(Task instructions):
Provide the entries once more, identical in every word.

Source data
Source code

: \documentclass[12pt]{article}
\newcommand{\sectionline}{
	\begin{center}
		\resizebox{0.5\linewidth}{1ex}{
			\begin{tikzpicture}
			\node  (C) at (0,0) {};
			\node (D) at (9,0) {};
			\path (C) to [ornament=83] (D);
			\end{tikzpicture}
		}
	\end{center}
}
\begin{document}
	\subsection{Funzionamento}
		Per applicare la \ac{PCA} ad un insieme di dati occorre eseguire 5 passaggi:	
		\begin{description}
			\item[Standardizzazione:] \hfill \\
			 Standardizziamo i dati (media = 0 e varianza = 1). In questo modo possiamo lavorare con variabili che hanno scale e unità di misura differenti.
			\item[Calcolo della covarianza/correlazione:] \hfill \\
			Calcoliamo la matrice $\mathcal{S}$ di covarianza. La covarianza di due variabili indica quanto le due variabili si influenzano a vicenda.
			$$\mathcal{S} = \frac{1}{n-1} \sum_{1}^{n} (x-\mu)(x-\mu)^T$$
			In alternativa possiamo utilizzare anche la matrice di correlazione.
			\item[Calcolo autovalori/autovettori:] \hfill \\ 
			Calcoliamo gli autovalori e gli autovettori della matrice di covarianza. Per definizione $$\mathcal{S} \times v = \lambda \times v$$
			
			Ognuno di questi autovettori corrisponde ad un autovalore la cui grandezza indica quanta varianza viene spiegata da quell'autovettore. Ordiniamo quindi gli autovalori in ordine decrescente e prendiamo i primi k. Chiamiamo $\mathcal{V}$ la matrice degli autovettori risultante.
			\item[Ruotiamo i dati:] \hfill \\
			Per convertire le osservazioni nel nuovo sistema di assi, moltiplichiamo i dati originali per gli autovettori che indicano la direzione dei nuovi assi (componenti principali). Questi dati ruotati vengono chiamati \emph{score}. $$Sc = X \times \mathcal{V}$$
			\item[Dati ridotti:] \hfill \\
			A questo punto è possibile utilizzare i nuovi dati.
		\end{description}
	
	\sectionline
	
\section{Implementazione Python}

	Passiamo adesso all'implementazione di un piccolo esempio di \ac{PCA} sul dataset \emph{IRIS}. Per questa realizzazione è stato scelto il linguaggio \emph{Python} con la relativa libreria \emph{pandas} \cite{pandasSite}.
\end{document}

(Answer):
Source code

: \documentclass[12pt]{article}
\newcommand{\sectionline}{
	\begin{center}
		\resizebox{0.5\linewidth}{1ex}{
			\begin{tikzpicture}
			\node  (C) at (0,0) {};
			\node (D) at (9,0) {};
			\path (C) to [ornament=83] (D);
			\end{tikzpicture}
		}
	\end{center}
}
\begin{document}
	\subsection{Funzionamento}
		Per applicare la \ac{PCA} ad un insieme di dati occorre eseguire 5 passaggi:	
		\begin{description}
			\item[Standardizzazione:] \hfill \\
			 Standardizziamo i dati (media = 0 e varianza = 1). In questo modo possiamo lavorare con variabili che hanno scale e unità di misura differenti.
			\item[Calcolo della covarianza/correlazione:] \hfill \\
			Calcoliamo la matrice $\mathcal{S}$ di covarianza. La covarianza di due variabili indica quanto le due variabili si influenzano a vicenda.
			$$\mathcal{S} = \frac{1}{n-1} \sum_{1}^{n} (x-\mu)(x-\mu)^T$$
			In alternativa possiamo utilizzare anche la matrice di correlazione.
			\item[Calcolo autovalori/autovettori:] \hfill \\ 
			Calcoliamo gli autovalori e gli autovettori della matrice di covarianza. Per definizione $$\mathcal{S} \times v = \lambda \times v$$
			
			Ognuno di questi autovettori corrisponde ad un autovalore la cui grandezza indica quanta varianza viene spiegata da quell'autovettore. Ordiniamo quindi gli autovalori in ordine decrescente e prendiamo i primi k. Chiamiamo $\mathcal{V}$ la matrice degli autovettori risultante.
			\item[Ruotiamo i dati:] \hfill \\
			Per convertire le osservazioni nel nuovo sistema di assi, moltiplichiamo i dati originali per gli autovettori che indicano la direzione dei nuovi assi (componenti principali). Questi dati ruotati vengono chiamati \emph{score}. $$Sc = X \times \mathcal{V}$$
			\item[Dati ridotti:] \hfill \\
			A questo punto è possibile utilizzare i nuovi dati.
		\end{description}
	
	\sectionline
	
\section{Implementazione Python}

	Passiamo adesso all'implementazione di un piccolo esempio di \ac{PCA} sul dataset \emph{IRIS}. Per questa realizzazione è stato scelto il linguaggio \emph{Python} con la relativa libreria \emph{pandas} \cite{pandasSite}.
\end{document}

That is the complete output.